REPUBLIKA.CO.ID, SURABAYA -- DPC Partai Kebangkitan Bangsa Kota Surabaya menilai kurangnya soliditas antarpartai politik yang tergabung dalam Koalisi Majapahit menyebabkan pemilihan kepala daerah setempat gagal digelar 2015.
"Soliditas antar-partai di koalisi yang kurang. Partai yang tiba-tiba mengusung (calon) tanpa dikomunikasikan," kata Ketua Dewan Pimpinan Cabang Partai Kebangkitran Bangsa (DPC PKB) Surabaya Syamsul Arifin, Senin (3/8).
Pilkada Surabaya yang dijadwalkan digelar 9 Desember 2015 serentak dengan daerah lainnya, akhirnya ditunda hingga 2017. Hal ini disebabkan hingga akhir masa pendaftaran pada 3 Agustus 2015, hanya ada satu pasangan calon yang resmi mendaftar ke KPU Surabaya.
Sebenarnya ada pasangan Dhimam Abror-Haries Purwoko yang datang ke KPU dan berencana daftar pada hari Senin itu.
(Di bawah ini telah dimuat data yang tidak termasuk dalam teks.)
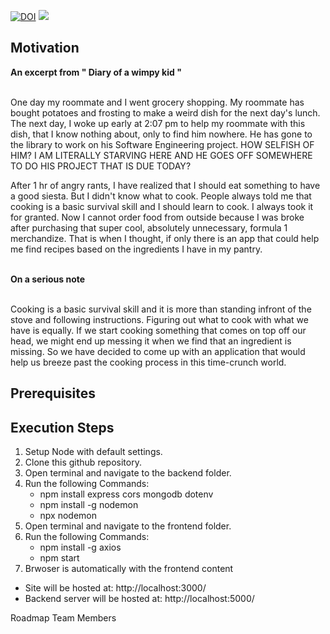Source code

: 
<a href="https://doi.org/10.5281/zenodo.5534986"><img src="https://zenodo.org/badge/DOI/10.5281/zenodo.5534986.svg" alt="DOI"></a>
<img src="https://img.shields.io/github/license/gokul-koganti/Recipe_Recommender">


  
  <h2> Motivation </h2>
  <b> An excerpt from " Diary of a wimpy kid "</b><br/><br/>
  <p> One day my roommate and I went grocery shopping. My roommate has bought potatoes and frosting to make a weird dish for the next day's lunch. The next day, I woke up early at 2:07 pm to help my roommate with this dish, that I know nothing about, only to find him nowhere. He has gone to the library to work on his Software Engineering project. HOW SELFISH OF HIM? I AM LITERALLY STARVING HERE AND HE GOES OFF SOMEWHERE TO DO HIS PROJECT THAT IS DUE TODAY?
</p>
<p>
  After 1 hr of angry rants, I have realized that I should eat something to have a good siesta. But I didn't know what to cook. People always told me that cooking is a basic survival skill and I should learn to cook. I always took it for granted. Now I cannot order food from outside because I was broke after purchasing that super cool, absolutely unnecessary, formula 1 merchandize. That is when I thought, if only there is an app that could help me find recipes based on the ingredients I have in my pantry.
</p>
 <br/> 
<b> On a serious note</b><br/><br/>
  <p> 
    Cooking is a basic survival skill and it is more than standing infront of the stove and following instructions. Figuring out what to cook with what we have is equally. If we start cooking something that comes on top off our head, we might end up messing it when we find that an ingredient is missing. So we have decided to come up with an application that would help us breeze past the cooking process in this time-crunch world.
</p>
<p>
 
<h2>Prerequisites</h2>

<h2> Execution Steps</h2>
<ol>
  <li> Setup Node with default settings. </li>
  <li> Clone this github repository.</li>
  <li> Open terminal and navigate to the backend folder.</li>
  <li> Run the following Commands:
    <ul>
      <li> npm install express cors mongodb dotenv </li>
      <li> npm install -g nodemon </li>
      <li> npx nodemon </li>
    </ul> 
  </li>
  <li> Open terminal and navigate to the frontend folder.</li>
  <li> Run the following Commands:
    <ul>
      <li> npm install -g axios </li>
      <li> npm start </li>
    </ul> 
  </li>
  <li> Brwoser is automatically with the frontend content</li>
</ol>
<ul>
  <li> Site will be hosted at: http://localhost:3000/ </li>
  <li> Backend server will be hosted at: http://localhost:5000/ </li>
</ul>

Roadmap
Team Members
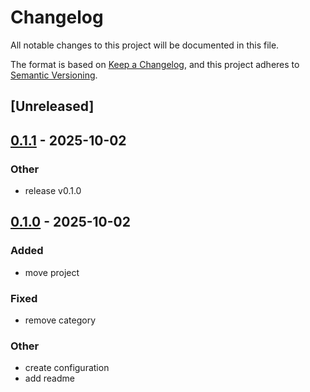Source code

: # Changelog

All notable changes to this project will be documented in this file.

The format is based on [Keep a Changelog](https://keepachangelog.com/en/1.0.0/),
and this project adheres to [Semantic Versioning](https://semver.org/spec/v2.0.0.html).

## [Unreleased]

## [0.1.1](https://github.com/jdrouet/opentelemetry-testing/compare/v0.1.0...v0.1.1) - 2025-10-02

### Other

- release v0.1.0

## [0.1.0](https://github.com/jdrouet/opentelemetry-testing/releases/tag/v0.1.0) - 2025-10-02

### Added

- move project

### Fixed

- remove category

### Other

- create configuration
- add readme

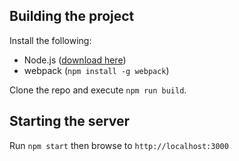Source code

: ## Building the project

Install the following:
- Node.js ([download here](https://nodejs.org/download/))
- webpack (`npm install -g webpack`)

Clone the repo and execute `npm run build`.

## Starting the server

Run `npm start` then browse to `http://localhost:3000`
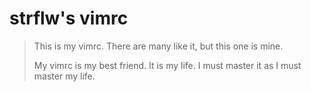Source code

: # strflw's vimrc 

> This is my vimrc. There are many like it, but this one is mine.
>
> My vimrc is my best friend. It is my life.
> I must master it as I must master my life.


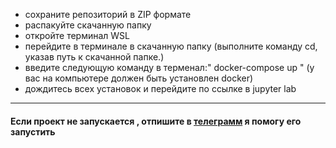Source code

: - сохраните репозиторий в ZIP формате 
- распакуйте скачанную папку 
- откройте терминал WSL 
- перейдите в терминале в скачанную папку (выполните команду cd, указав путь к скачанной папке.)
- введите следующую команду в терменал:" docker-compose up " (у вас на компьютере должен быть установлен docker)
- дождитесь всех установок и перейдите по ссылке в jupyter lab

---

#### Если проект не запускается , отпишите в <a href=https://t.me/Ale760k>телеграмм</a> я помогу его запустить 
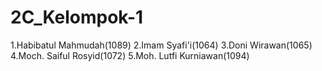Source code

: # 2C_Kelompok-1
1.Habibatul Mahmudah(1089)
2.Imam Syafi'i(1064)
3.Doni Wirawan(1065)
4.Moch. Saiful Rosyid(1072)
5.Moh. Lutfi Kurniawan(1094)
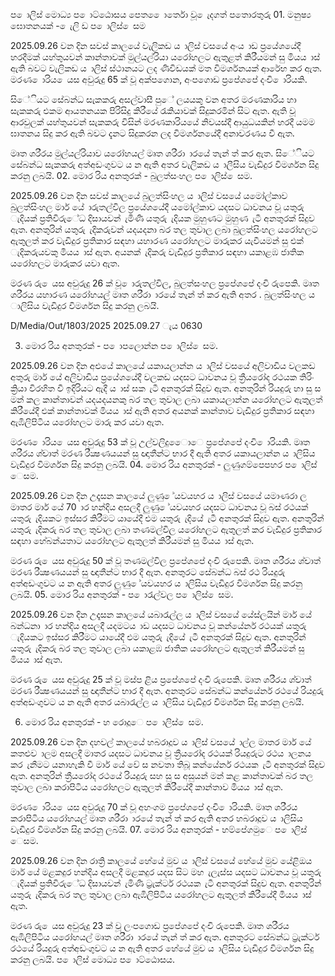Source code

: ප ොලිස් මොධ්‍ය ප ොට්ඨොසය පෙත ෙොර්තො වූ ෙැදගත් පතොරතුරු 01. මනුෂ්‍ය ඝොතනයක් - ෙැලි ඩ ප ොලිස් ෙසම

2025.09.26 වන දින සවස් කාලයේ වැලිකඩ ය ාලිස් වසයේ අංය ාඩ ප්‍රයේශයේදී හරදීමක් යහ්තුයවන් කාන්තාවක් මුල්යල්රියා යරෝහලට ඇතුළත් කිරීයමන් සු මියය ාස් ඇති බවට වැලිකඩ ය ාලිස් ස්ථානයට ලද ණිවිඩයක් මත විමර්ශනයක් ආරේභ කර ඇත. මරණ ොරිය ෙයස අවුරුදු 65 ක් වූ අක්පගොන, අංපගොඩ ප්‍රපේශපේ දංචි ොරියකි.

සිේියට සේබන්ධ සැකකරු අසල්වාසී පුේ ලයයකු වන අතර මරණකාරිය හා සැකකරු එකම ආයතනයක පිරිසිදු කිරීයේ රැකියාවක් සිදුකරමින් සිට ඇත. ඇති වූ ආරවුලක් යහ්තුයවන් සැකකරු විසින් මරණකාරියයේ නිවයස්දී ආයුධයකින් හරදී යමම ඝාතනය සිදු කර ඇති බවට දැනට සිදුකරන ලද විමර්ශනයේදී අනාවරණය වී ඇත.

මෘත ශරීරය මුල්යල්රියාව යරෝහයල් මෘත ශරීරා ාරයේ තැන් ත් කර ඇත. සිේියට සේබන්ධ සැකකරු අත්අඩංගුවට ය න ඇති අතර වැලිකඩ ය ාලීසිය වැඩිදුර විමර්ශන සිදු කරනු ලබයි. 02. මොර රිය අනතුරක් - බුලත්සංහල ප ොලිස් ෙසම.

2025.09.26 වන දින සවස් කාලයේ බුලත්සිංහල ය ාලිස් වසයේ යමෝල්කාව බුලත්සිංහල මාර් යේ ාරුතල්විල ප්‍රයේශයේදී යමෝල්කාව යදසට ධාවනය වූ යතුරු ැදියක් ප්‍රතිවිරුේධ දිසායවන් ැමිණි යතුරු ැදියක මුහුණට මුහුණ ැටී අනතුරක් සිදුව ඇත. අනතුරින් යතුරු ැදිකරුවන් යදයදනා බර තල තුවාල ලබා බුලත්සිංහල යරෝහලට ඇතුලත් කර වැඩිදුර ප්‍රතිකාර සඳහා යහාරණ යරෝහලට මාරුකර යැවීයමන් සු එක් ැදිකරුයවකු මියය ාස් ඇත. අයනක් ැදිකරු වැඩිදුර ප්‍රතිකාර සඳහා යකාළඹ ජාතික යරෝහලට මාරුකර යවා ඇත.

මරණ රු ෙයස අවුරුදු 26 ක් වූ ොරුතල්විල, බුලත්සංහල ප්‍රපේශපේ දංචි රුපෙකි. මෘත ශරීරය යහාරණ යරෝහයල් මෘත ශරීරා ාරයේ තැන් ත් කර ඇති අතර . බුලත්සිංහල ය ාලිසිය වැඩිදුර විමර්ශන සිදු කරනු ලබයි.

D/Media/Out/1803/2025 2025.09.27 ැය 0630

03. මොර රිය අනතුරක් - ප ොපලොන්න ප ොලිස් ෙසම.

2025.09.26 වන දින අළුයේ කාලයේ යකායලාන්න ය ාලිස් වසයේ අලිවාඩිය වලකඩ අතුරු මාර් යේ අලිවාඩිය ප්‍රයේශයේදී වලකඩ යදසට ධාවනය වූ ත්‍රීයරෝද රථයක තිරිං ක්‍රියා විරහිත වී ඉදිරියට ඇදී ය ාස් සක ැටී අනතුරක් සිදුව ඇත. අනතුරින් රියදුරු හා සු ස මන් කල කාන්තාවන් යදයදයනකු බර තල තුවාල ලබා යකායලාන්න යරෝහලට ඇතුලත් කිරීයේදී එක් කාන්තාවක් මියය ාස් ඇති අතර අයනක් කාන්තාව වැඩිදුර ප්‍රතිකාර සඳහා ඇඹිලිපිටිය යරෝහලට මාරු කර යවා ඇත.

මරණ ොරිය ෙයස අවුරුදු 53 ක් වූ උල්වලිදුෙොෙ ප්‍රපේශපේ දංචි ොරියකි. මෘත ශරීරය ශ්චාත් මරණ රීක්‍ෂණයයන් සු ඥාතීන්ට භාර දී ඇති අතර යකායලාන්න ය ාලිසිය වැඩිදුර විමර්ශන සිදු කරනු ලබයි. 04. මොර රිය අනතුරක් - ලුණුගම්පෙපහර ප ොලිස් ෙසම.

2025.09.26 වන දින උදෑසන කාලයේ ලුණු ේයවයහර ය ාලිස් වසයේ යමාණරා ල මාතර මාර් යේ 70 ාර හන්දිය අසලදී ලුණු ේයවයහර යදසට ධාවනය වූ බස් රථයක් යතුරු ැදියකට ඉස්සර කිරීමට යායේදී එම යතුරු ැදියේ ැටී අනතුරක් සිදුව ඇත. අනතුරින් යතුරු ැදිකරු බර තල තුවාල ලබා තණමල්විල යරෝහලට ඇතුලත් කර වැඩිදුර ප්‍රතිකාර සඳහා හේබන්යතාට යරෝහලට ඇතුලත් කිරීයමන් සු මියය ාස් ඇත.

මරණ රු ෙයස අවුරුදු 50 ක් වූ තණමල්විල ප්‍රපේශපේ දංචි රුපෙකි. මෘත ශරීරය ශ්චාත් මරණ රීක්‍ෂණයයන් සු ඥාතීන්ට භාර දී ඇත. අනතුරට සේබන්ධ බස් රථ රියදුරු අත්අඩංගුවට ය න ඇති අතර ලුණු ේයවයහර ය ාලිසිය වැඩිදුර විමර්ශන සිදු කරනු ලබයි. 05. මොර රිය අනතුරක් - ප ොරැල්වල ප ොලිස් ෙසම.

2025.09.26 වන දින උදෑසන කාලයේ යබාරැල්ල ය ාලිස් වසයේ යේස්ලයින් මාර් යේ බන්ධනා ාර හන්දිය අසලදී යදමටය ාඩ යදසට ධාවනය වූ කන්යේනර් රථයක් යතුරු ැදියකට ඉස්සර කිරීමට යායේදී එම යතුරු ැදියේ ැටී අනතුරක් සිදුව ඇත. අනතුරින් යතුරු ැදිකරු බර තල තුවාල ලබා යකාළඹ ජාතික යරෝහලට ඇතුලත් කිරීයමන් සු මියය ාස් ඇත.

මරණ රු ෙයස අවුරුදු 25 ක් වූ මස්ප ළිය ප්‍රපේශපේ දංචි රුපෙකි. මෘත ශරීරය ශ්චාත් මරණ රීක්‍ෂණයයන් සු ඥාතීන්ට භාර දී ඇත. අනතුරට සේබන්ධ කන්යේනර් රථයේ රියදුරු අත්අඩංගුවට ය න ඇති අතර යබාරැල්ල ය ාලිසිය වැඩිදුර විමර්ශන සිදු කරනු ලබයි.

06. මොර රිය අනතුරක් - හ රොදූෙ ප ොලිස් ෙසම.

2025.09.26 වන දින දහවල් කාලයේ හබරාදූව ය ාලිස් වසයේ ාල්ල මාතර මාර් යේ කතළුව ාලම අසලදී මාතර යදසට ධාවනය වූ ත්‍රීයරෝද රථයක් රියදුරුට රථය ාලනය කර ැනීමට යනාහැකි වී මාර් යේ වේ ස නවතා තිබූ කන්යේනර් රථයක ැටී අනතුරක් සිදුව ඇත. අනතුරින් ත්‍රීයරෝද රථයේ රියදුරු සහ සු ස අසුයන් මන් කළ කාන්තාවක් බර තල තුවාල ලබා කරාපිටිය යරෝහලට ඇතුලත් කිරීයේදී කාන්තාව මියය ාස් ඇත.

මරණ ොරිය ෙයස අවුරුදු 70 ක් වූ අහංගම ප්‍රපේශපේ දංචි ොරියකි. මෘත ශරීරය කරාපිටිය යරෝහයල් මෘත ශරීරා ාරයේ තැන් ත් කර ඇති අතර හබරාදූව ය ාලිසිය වැඩිදුර විමර්ශන සිදු කරනු ලබයි. 07. මොර රිය අනතුරක් - හම්පේගමුෙ ප ොලිස් ෙසම.

2025.09.26 වන දින රාත්‍රි කාලයේ හේයේ මුව ය ාලිස් වසයේ හේයේ මුව යේළිඔය මාර් යේ මළකදුර හන්දිය අසලදී මළකදුර යදස සිට මහ ැලැස්ස යදසට ධාවනය වූ යතුරු ැදියක් ප්‍රතිවිරුේධ දිසායවන් ැමිණි ට්‍රැක්ටර් රථයක ැටී අනතුරක් සිදුව ඇත. අනතුරින් යතුරු ැදිකරු බර තල තුවාල ලබා ඇඹිලිපිටිය යරෝහලට ඇතුලත් කිරීයේදී මියය ාස් ඇත.

මරණ රු ෙයස අවුරුදු 23 ක් වූ ලංපගොඩ ප්‍රපේශපේ දංචි රුපෙකි. මෘත ශරීරය ඇඹිලිපිටිය යරෝහයල් මෘත ශරීරා ාරයේ තැන් ත් කර ඇත. අනතුරට සේබන්ධ ට්‍රැක්ටර් රථයේ රියදුරු අත්අඩංගුවට ය න ඇති අතර හේයේ මුව ය ාලිසිය වැඩිදුර විමර්ශන සිදු කරනු ලබයි. ප ොලිස් මොධ්‍ය ප ොට්ඨොසය.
Namun di tengah perjalanan pendaftaran, Haries Purwoko yang dicalonkan sebagai wakil wali kota ternyata memilih mundur.
Syamsul mengatakan sebetulnya DPP PKB sudah mengeluarkan rekomendasi kepada dirinya sebagai bakal Calon Wali Kota Surabaya. Namun, lanjut dia, rekomendasi tersebut tidak mendapatkan respons dari partai-partai di Koalisi Majapahit.
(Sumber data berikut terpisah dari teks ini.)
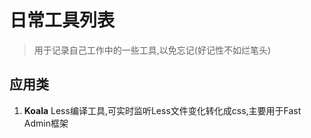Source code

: # 日常工具列表
> 用于记录自己工作中的一些工具,以免忘记(好记性不如烂笔头)

## 应用类
1. **Koala** Less编译工具,可实时监听Less文件变化转化成css,主要用于Fast Admin框架
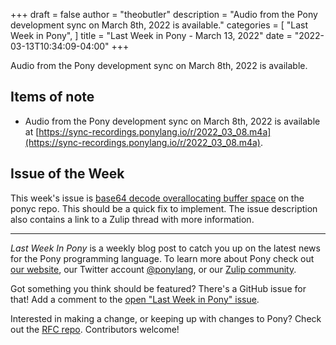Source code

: +++
draft = false
author = "theobutler"
description = "Audio from the Pony development sync on March 8th, 2022 is available."
categories = [
    "Last Week in Pony",
]
title = "Last Week in Pony - March 13, 2022"
date = "2022-03-13T10:34:09-04:00"
+++

Audio from the Pony development sync on March 8th, 2022 is available.

<!--more-->

## Items of note

- Audio from the Pony development sync on March 8th, 2022 is available at [https://sync-recordings.ponylang.io/r/2022_03_08.m4a](https://sync-recordings.ponylang.io/r/2022_03_08.m4a).

## Issue of the Week

This week's issue is [base64 decode overallocating buffer space](https://github.com/ponylang/ponyc/issues/4051) on the ponyc repo. This should be a quick fix to implement. The issue description also contains a link to a Zulip thread with more information.

---

_Last Week In Pony_ is a weekly blog post to catch you up on the latest news for the Pony programming language. To learn more about Pony check out [our website](https://ponylang.io), our Twitter account [@ponylang](https://twitter.com/ponylang), or our [Zulip community](https://ponylang.zulipchat.com).

Got something you think should be featured? There's a GitHub issue for that! Add a comment to the [open "Last Week in Pony" issue](https://github.com/ponylang/ponylang.github.io/issues?q=is%3Aissue+is%3Aopen+label%3Alast-week-in-pony).

Interested in making a change, or keeping up with changes to Pony? Check out the [RFC repo](https://github.com/ponylang/rfcs). Contributors welcome!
Tanpa ada pemberitahuan dan komunikasi, PAN dan Demokrat yang merupakan bagian dari Koalisi Majapahit mencalonkan Dhimam Abror dan Haries Purwoko sebagai Cawali dan Cawawali Surabaya.
Saat ditanya kenapa Koalisi Majapahit tidak mau mencalonkan dirinya, Syamsul menjawab secara diplomatis dengan menyebut tidak ingin disebut sebagai calon boneka.